This exploit is in the wild and affects Windows, Mac, and Linux based operating systems. It also appears that running anti-virus software or firewalls may not prevent this issue from affecting you. The most likely way of being impacted by this virus is through your web browser. If you are using Firefox to access the web, it appears that the No-Script add-on may provide some protection from this exploit.
Disabling the Java plug-in for your web browser will make you less vulnerable. This document from CERT can tell you how to disable Java in your browser, and give you a little more technical information on the issue.
Oracle, the company that distributes and maintains Java, also has a set of instructions to disable Java here.
Here is what is being said about this problem:
Oracle said it will issue a patch Tuesday that contains "86 new security vulnerability fixes." It added that "due to the threat posed by a successful attack, Oracle strongly recommends" that customers update Java on their computers with the patch as soon as possible.Via Mercury News
Note: the patch will not be released until TUESDAY - updating Java now will not resolve this issue!
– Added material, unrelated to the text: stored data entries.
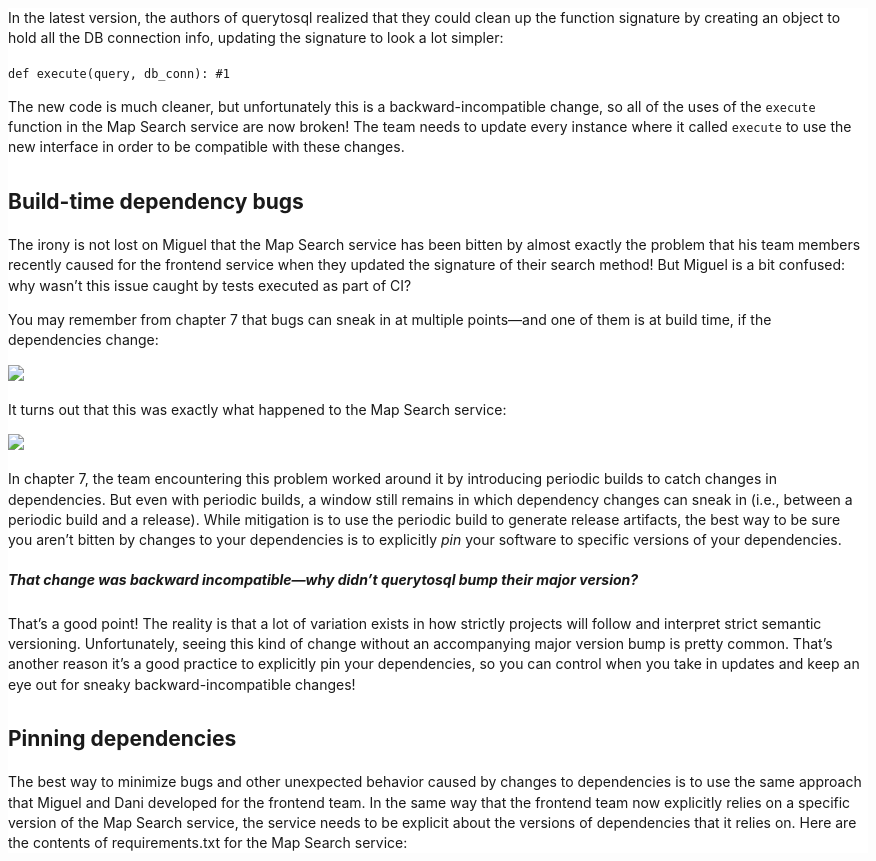 In the latest version, the authors of querytosql realized that they could clean up the function signature by creating an object to hold all the DB connection info, updating the signature to look a lot simpler:

```
def execute(query, db_conn): #1
```

The new code is much cleaner, but unfortunately this is a backward-incompatible change, so all of the uses of the `execute` function in the Map Search service are now broken! The team needs to update every instance where it called `execute` to use the new interface in order to be compatible with these changes.

## [](/book/grokking-continuous-delivery/chapter-9/)[](/book/grokking-continuous-delivery/chapter-9/)Build-time dependency bugs

[](/book/grokking-continuous-delivery/chapter-9/)The irony is not[](/book/grokking-continuous-delivery/chapter-9/)[](/book/grokking-continuous-delivery/chapter-9/) lost on Miguel that the Map Search service has been bitten by almost exactly the problem that his team members recently caused for the frontend service when they updated the signature of their search method! But Miguel is a bit confused: why wasn’t this issue caught by tests executed as part of CI?

You may remember from chapter 7 that bugs can sneak in at multiple points—and one of them is at build time, if the dependencies change:

![](https://drek4537l1klr.cloudfront.net/wilson3/Figures/09-13.png)

It turns out that this was exactly what happened to the Map Search service:

![](https://drek4537l1klr.cloudfront.net/wilson3/Figures/09-14.png)

In chapter 7, the team encountering this problem worked around it by introducing periodic builds to catch changes in dependencies. But even with periodic builds, a window still remains in which dependency changes can sneak in (i.e., between a periodic build and a release). While mitigation is to use the periodic build to generate release artifacts, the best way to be sure you aren’t bitten by changes to your dependencies is to explicitly *pin* your software to specific versions of your dependencies.

##### That change was backward incompatible—why didn’t querytosql bump their major version?

That’s a good point! The reality is that a lot of variation exists in how strictly projects will follow and interpret strict semantic versioning. Unfortunately, seeing this kind of change without an accompanying major version bump is pretty common. That’s another reason it’s a good practice to explicitly pin your dependencies, so you can control when you take in updates and keep an eye out for sneaky backward-incompatible changes!

## [](/book/grokking-continuous-delivery/chapter-9/)[](/book/grokking-continuous-delivery/chapter-9/)Pinning dependencies

[](/book/grokking-continuous-delivery/chapter-9/)The best way[](/book/grokking-continuous-delivery/chapter-9/)[](/book/grokking-continuous-delivery/chapter-9/) to minimize bugs and other unexpected behavior caused by changes to dependencies is to use the same approach that Miguel and Dani developed for the frontend team. In the same way that the frontend team now explicitly relies on a specific version of the Map Search service, the service needs to be explicit about the versions of dependencies that it relies on. Here are the contents of requirements.txt for the Map Search service:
The U.S. Department of Homeland Security is advising people to temporarily disable the Java software on their computers to avoid potential hacking attacks.Via HuffPost
The Department of Homeland Security noted that "reports indicate this vulnerability is being actively exploited" by cybercrooks, who could use the flaw to lure computer users to virus-infected websites. Some crooks already are selling "exploit kits" to other crooks to take advantage of Java's problems, said Liam Murchu, a researcher with Mountain View security firm Symantec.Via Mercury News
Murchu said Symantec has determined that its Norton anti-virus software can block current versions of malware designed to take advantage of the Java vulnerabilities. So if a person has Norton installed on their computer, he said, "theoretically they shouldn't need to disable Java."Via Mercury News
However, he said, crooks may issue new types of malware that might temporarily evade Symantec's software. "So if you really wanted to be safe," he suggested disabling Java until it can be updated with Oracle's patch.
Please heed the warnings and disable Java until this issue is resolved. For those of you who use Thunderbird for email, don't forget to disable Java there too.